### What the exercise asks
What you return should be the lines from the one with "- 🌱 I’m currently learning Full Stack Web Dev" through the one with "wrapped in a" in the data below, reproduced exactly with both ends, and no pictures at all.

### Supplied records
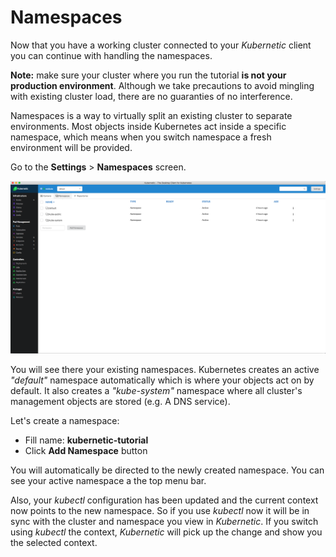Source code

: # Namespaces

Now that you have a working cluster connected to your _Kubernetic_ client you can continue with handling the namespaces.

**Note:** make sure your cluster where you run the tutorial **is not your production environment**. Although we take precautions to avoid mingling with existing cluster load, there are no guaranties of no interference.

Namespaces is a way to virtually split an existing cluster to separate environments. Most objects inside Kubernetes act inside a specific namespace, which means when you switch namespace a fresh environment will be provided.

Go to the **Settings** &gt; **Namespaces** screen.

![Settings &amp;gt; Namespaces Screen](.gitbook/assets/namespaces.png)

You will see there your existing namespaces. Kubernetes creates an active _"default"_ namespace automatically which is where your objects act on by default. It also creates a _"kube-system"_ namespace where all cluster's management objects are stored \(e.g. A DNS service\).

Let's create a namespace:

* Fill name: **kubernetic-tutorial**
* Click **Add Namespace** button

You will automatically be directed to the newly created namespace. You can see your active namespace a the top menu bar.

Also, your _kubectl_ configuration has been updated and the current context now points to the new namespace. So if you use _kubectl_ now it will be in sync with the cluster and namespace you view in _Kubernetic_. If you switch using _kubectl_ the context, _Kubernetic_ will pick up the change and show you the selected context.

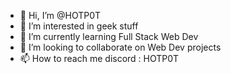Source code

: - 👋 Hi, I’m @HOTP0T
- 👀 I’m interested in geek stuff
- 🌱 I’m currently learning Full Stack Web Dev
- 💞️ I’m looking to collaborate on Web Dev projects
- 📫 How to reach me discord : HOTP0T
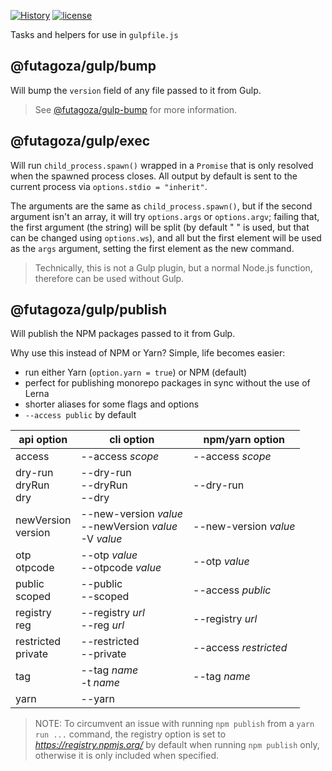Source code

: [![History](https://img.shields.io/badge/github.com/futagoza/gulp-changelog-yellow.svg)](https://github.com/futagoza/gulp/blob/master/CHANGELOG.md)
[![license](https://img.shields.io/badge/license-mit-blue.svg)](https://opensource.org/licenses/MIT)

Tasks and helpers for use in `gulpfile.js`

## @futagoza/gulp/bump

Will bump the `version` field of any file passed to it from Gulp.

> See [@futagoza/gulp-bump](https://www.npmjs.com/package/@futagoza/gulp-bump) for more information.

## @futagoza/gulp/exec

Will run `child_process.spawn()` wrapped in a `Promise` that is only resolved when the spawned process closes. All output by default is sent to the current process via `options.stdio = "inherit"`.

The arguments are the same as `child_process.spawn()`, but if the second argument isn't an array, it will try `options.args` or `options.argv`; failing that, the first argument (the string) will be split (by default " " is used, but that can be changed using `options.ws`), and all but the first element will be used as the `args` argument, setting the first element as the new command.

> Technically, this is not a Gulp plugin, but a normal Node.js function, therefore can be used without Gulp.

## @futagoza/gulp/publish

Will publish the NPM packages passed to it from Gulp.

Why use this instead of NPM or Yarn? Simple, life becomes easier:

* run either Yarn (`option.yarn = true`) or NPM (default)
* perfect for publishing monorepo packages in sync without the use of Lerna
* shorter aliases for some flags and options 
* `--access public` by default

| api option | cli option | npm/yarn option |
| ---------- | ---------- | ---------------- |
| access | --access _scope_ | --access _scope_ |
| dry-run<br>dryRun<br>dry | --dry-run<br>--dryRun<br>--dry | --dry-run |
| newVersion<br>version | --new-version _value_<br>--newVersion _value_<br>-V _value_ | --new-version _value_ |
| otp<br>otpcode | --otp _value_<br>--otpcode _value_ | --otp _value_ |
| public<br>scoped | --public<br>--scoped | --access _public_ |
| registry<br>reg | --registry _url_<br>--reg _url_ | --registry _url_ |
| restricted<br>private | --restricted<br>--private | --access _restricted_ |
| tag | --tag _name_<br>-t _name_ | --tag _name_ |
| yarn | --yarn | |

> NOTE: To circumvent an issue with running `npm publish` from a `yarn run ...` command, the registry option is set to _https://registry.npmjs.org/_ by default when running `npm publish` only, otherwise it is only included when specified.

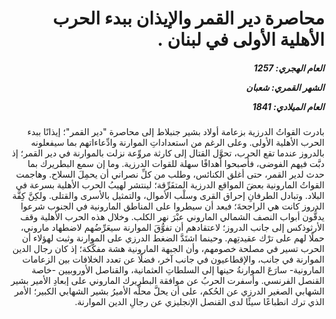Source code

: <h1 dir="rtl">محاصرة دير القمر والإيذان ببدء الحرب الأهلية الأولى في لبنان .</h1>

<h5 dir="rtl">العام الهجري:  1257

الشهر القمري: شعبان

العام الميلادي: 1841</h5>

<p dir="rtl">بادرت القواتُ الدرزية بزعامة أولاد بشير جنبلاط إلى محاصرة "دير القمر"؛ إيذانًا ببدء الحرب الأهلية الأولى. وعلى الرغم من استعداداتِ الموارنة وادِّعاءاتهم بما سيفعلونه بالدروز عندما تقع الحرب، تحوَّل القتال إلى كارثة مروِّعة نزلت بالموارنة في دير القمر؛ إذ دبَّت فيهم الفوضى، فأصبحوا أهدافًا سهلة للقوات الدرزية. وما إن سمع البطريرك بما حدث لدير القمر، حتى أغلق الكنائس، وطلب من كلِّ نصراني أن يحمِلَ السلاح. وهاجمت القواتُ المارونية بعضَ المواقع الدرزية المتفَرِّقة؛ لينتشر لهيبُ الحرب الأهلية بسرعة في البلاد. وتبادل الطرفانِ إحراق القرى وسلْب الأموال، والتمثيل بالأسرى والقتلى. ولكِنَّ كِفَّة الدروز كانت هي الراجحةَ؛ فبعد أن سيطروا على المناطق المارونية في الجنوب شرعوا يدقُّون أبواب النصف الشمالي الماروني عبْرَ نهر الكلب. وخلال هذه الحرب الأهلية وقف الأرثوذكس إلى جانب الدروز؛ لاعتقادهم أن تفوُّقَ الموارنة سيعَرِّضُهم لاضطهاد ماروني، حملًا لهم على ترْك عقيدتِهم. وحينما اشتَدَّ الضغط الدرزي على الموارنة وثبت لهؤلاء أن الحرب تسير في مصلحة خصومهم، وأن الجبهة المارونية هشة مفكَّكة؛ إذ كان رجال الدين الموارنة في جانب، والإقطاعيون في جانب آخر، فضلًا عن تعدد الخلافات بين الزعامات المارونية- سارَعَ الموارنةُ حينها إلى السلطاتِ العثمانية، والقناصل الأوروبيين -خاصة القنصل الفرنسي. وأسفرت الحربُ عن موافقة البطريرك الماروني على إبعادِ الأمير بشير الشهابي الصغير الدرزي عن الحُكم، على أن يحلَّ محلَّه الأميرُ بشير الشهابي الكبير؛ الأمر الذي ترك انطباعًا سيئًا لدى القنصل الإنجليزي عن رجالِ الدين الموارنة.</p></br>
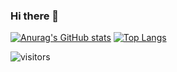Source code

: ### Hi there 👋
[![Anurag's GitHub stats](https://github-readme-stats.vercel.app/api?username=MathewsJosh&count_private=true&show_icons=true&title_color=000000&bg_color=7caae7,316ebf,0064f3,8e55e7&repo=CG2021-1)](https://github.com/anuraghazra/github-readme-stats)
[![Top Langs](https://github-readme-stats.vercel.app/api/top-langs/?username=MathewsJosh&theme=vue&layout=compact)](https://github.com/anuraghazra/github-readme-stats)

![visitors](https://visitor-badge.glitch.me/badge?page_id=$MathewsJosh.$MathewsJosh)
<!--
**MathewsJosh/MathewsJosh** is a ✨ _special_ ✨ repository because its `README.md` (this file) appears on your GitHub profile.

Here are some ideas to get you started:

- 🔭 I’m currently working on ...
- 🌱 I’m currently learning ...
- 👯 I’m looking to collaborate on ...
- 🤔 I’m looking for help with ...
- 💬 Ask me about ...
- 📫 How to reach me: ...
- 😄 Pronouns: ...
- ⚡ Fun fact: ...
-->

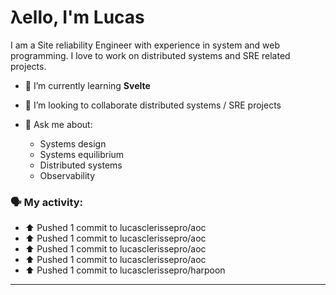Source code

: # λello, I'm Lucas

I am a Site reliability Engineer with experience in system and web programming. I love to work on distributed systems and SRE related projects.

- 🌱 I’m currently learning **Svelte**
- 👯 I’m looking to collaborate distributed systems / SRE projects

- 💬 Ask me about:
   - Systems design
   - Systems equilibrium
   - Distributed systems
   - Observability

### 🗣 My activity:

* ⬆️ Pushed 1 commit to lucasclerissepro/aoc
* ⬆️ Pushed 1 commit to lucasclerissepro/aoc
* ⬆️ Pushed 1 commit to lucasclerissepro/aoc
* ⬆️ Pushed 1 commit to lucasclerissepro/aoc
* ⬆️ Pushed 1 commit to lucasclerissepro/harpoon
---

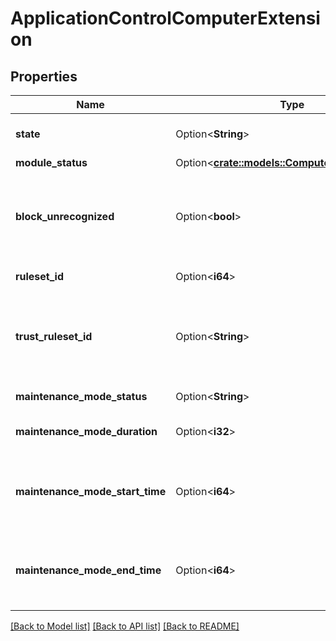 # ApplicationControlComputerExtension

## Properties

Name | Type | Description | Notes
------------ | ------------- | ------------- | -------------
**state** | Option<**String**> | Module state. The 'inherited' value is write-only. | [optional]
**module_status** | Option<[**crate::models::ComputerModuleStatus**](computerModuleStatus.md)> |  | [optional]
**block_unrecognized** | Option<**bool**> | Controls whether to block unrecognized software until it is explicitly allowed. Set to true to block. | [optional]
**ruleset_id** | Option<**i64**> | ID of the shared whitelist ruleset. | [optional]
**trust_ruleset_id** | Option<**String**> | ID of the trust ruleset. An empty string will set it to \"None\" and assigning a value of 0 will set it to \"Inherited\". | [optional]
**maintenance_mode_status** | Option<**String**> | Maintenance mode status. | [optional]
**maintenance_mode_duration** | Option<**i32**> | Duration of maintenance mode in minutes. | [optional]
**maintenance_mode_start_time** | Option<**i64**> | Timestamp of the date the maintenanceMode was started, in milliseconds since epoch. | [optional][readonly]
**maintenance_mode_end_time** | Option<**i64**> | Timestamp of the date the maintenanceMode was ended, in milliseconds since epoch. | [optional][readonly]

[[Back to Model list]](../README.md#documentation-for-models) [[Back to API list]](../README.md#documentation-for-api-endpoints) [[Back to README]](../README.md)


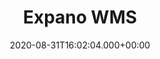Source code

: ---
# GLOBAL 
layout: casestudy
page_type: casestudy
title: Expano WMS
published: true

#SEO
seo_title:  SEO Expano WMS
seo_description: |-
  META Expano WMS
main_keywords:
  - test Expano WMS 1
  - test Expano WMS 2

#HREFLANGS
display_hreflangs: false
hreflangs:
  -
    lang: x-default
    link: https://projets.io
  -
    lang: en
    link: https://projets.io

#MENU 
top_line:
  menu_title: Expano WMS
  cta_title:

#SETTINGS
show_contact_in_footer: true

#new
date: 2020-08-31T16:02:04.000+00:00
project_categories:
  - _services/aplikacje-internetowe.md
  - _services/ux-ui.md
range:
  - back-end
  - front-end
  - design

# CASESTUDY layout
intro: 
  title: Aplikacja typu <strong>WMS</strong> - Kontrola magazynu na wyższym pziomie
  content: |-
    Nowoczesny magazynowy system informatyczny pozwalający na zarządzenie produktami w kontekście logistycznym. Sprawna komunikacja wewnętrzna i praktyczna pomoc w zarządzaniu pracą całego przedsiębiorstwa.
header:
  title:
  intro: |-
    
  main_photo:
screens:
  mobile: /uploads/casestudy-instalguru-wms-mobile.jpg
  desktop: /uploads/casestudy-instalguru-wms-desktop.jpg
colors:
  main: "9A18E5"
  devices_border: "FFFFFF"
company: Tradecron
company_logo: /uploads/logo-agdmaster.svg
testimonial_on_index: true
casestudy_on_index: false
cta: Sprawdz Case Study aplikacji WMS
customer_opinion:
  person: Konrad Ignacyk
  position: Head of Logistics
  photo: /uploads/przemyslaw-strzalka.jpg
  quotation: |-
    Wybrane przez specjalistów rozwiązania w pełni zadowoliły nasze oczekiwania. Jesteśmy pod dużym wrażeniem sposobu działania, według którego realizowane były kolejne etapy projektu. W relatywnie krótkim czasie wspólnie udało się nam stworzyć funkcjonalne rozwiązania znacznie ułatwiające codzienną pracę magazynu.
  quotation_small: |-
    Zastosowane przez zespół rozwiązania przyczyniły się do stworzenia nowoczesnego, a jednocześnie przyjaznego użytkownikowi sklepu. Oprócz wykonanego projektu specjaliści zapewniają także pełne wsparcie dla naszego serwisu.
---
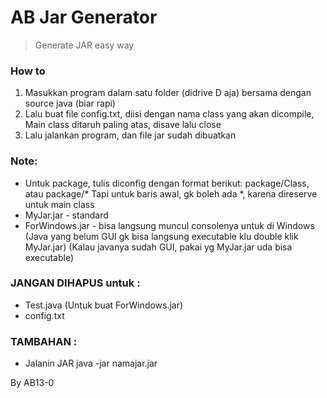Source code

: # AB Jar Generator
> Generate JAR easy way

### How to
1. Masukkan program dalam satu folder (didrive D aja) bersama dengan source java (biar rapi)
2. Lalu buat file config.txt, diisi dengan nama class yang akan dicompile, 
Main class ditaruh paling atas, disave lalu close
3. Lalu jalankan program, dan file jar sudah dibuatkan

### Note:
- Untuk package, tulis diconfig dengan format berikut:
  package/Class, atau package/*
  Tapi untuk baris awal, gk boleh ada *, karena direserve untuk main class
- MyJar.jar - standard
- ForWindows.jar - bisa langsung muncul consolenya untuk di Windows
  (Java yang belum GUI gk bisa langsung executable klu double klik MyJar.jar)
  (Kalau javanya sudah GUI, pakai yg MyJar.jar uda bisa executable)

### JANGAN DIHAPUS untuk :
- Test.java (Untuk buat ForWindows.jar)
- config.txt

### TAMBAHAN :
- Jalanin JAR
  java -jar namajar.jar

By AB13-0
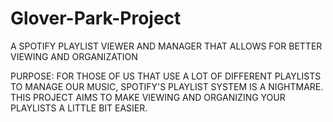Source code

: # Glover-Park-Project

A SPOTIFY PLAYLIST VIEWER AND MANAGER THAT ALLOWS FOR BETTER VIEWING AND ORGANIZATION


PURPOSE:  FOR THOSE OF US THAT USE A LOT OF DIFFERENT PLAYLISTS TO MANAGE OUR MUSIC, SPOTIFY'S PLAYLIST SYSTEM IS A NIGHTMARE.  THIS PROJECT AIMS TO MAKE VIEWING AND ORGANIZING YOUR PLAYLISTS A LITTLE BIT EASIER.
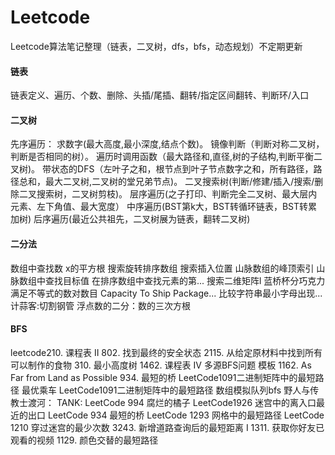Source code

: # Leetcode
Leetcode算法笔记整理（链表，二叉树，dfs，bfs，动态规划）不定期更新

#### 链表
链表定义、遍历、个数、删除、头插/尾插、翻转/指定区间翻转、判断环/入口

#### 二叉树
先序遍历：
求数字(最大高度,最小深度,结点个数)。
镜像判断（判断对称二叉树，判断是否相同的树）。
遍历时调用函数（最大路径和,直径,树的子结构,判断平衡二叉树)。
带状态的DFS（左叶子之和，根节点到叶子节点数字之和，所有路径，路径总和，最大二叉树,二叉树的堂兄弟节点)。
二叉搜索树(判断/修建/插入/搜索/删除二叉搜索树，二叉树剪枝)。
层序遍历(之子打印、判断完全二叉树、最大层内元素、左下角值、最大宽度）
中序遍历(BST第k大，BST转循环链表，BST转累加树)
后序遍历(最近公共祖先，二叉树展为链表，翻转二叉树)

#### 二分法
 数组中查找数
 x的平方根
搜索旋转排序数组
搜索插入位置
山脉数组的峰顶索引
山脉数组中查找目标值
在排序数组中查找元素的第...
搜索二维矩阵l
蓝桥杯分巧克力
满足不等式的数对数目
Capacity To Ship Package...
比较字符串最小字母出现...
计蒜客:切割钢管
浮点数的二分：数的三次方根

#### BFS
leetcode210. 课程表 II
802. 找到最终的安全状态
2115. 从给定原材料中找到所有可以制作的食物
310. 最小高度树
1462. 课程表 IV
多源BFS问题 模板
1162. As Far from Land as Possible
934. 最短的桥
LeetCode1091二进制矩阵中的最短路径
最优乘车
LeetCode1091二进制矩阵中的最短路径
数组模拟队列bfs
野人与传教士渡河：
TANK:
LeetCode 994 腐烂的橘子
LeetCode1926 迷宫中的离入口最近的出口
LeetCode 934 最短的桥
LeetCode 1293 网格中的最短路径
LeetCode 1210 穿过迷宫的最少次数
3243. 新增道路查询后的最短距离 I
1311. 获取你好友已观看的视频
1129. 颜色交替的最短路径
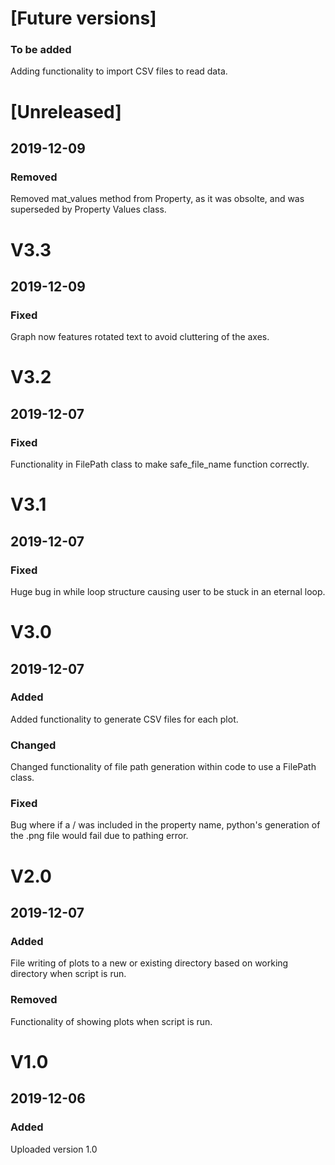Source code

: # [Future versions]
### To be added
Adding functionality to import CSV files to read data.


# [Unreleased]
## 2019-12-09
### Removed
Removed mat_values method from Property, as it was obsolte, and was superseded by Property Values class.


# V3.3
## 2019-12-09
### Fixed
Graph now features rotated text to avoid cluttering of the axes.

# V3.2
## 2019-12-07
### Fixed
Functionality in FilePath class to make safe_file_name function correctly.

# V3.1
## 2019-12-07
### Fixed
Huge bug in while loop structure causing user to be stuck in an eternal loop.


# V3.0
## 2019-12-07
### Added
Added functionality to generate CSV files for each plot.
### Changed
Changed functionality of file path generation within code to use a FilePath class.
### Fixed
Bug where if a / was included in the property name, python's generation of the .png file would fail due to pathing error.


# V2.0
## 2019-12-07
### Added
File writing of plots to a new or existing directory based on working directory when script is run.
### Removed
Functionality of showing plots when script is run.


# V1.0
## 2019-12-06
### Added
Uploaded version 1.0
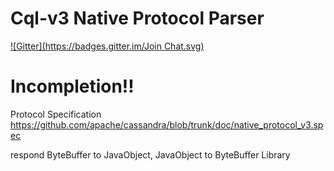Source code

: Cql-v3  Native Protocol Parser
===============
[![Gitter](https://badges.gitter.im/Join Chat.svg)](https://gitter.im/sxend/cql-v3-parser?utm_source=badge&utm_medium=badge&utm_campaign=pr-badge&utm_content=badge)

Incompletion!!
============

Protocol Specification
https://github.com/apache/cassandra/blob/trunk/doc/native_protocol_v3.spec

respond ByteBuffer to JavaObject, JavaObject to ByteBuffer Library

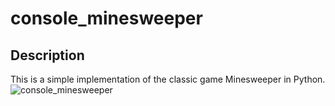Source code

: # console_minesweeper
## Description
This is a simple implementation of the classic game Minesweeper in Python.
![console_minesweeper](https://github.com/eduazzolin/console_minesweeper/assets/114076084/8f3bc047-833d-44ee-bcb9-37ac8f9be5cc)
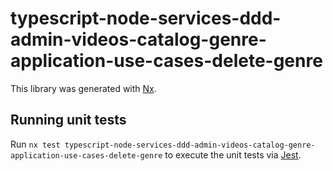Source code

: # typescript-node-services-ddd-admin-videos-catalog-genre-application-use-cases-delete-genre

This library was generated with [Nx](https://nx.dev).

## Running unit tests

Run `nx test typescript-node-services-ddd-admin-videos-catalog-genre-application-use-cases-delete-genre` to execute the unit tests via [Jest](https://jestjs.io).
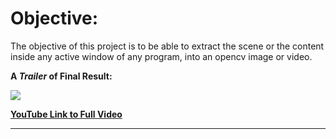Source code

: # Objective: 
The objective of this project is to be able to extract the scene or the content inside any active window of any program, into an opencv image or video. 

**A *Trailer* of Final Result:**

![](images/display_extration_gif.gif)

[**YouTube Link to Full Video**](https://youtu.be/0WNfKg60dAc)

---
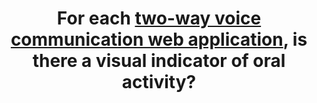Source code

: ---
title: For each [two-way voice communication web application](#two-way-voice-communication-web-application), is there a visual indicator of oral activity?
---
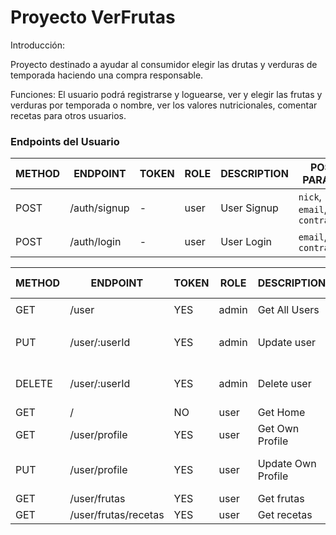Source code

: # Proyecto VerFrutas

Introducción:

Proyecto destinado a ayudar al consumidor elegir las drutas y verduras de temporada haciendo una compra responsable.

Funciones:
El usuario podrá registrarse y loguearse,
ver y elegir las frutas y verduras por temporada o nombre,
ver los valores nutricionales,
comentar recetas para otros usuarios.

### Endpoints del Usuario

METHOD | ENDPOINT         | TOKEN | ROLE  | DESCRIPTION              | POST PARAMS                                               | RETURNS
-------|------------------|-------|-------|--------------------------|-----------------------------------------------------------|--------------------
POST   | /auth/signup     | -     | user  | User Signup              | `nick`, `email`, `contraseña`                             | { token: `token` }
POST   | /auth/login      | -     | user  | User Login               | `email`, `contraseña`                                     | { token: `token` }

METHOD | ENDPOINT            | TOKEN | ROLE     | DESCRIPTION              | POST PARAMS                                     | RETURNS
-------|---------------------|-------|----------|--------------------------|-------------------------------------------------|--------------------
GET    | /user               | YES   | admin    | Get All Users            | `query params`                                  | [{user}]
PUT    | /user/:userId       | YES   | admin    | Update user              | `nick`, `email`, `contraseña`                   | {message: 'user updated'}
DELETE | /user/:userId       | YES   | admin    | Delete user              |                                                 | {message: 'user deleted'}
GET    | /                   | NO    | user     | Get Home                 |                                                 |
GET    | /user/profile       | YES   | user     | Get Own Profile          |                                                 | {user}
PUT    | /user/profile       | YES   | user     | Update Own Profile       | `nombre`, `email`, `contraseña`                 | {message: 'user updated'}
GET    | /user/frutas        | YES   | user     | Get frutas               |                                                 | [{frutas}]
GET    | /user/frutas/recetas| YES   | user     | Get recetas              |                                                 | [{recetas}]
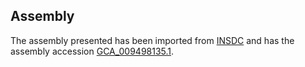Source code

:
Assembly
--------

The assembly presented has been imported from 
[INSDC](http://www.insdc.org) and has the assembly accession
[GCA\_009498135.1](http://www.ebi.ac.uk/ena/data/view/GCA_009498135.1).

### Answer to this task
- 🌱 I’m currently learning Full Stack Web Dev
- 💞️ I’m looking to collaborate on Web Dev projects
- 📫 How to reach me discord : HOTP0T
Source code

: [![History](https://img.shields.io/badge/github.com/futagoza/gulp-changelog-yellow.svg)](https://github.com/futagoza/gulp/blob/master/CHANGELOG.md)
[![license](https://img.shields.io/badge/license-mit-blue.svg)](https://opensource.org/licenses/MIT)

Tasks and helpers for use in `gulpfile.js`

## @futagoza/gulp/bump

Will bump the `version` field of any file passed to it from Gulp.

> See [@futagoza/gulp-bump](https://www.npmjs.com/package/@futagoza/gulp-bump) for more information.

## @futagoza/gulp/exec

Will run `child_process.spawn()` wrapped in a `Promise` that is only resolved when the spawned process closes. All output by default is sent to the current process via `options.stdio = "inherit"`.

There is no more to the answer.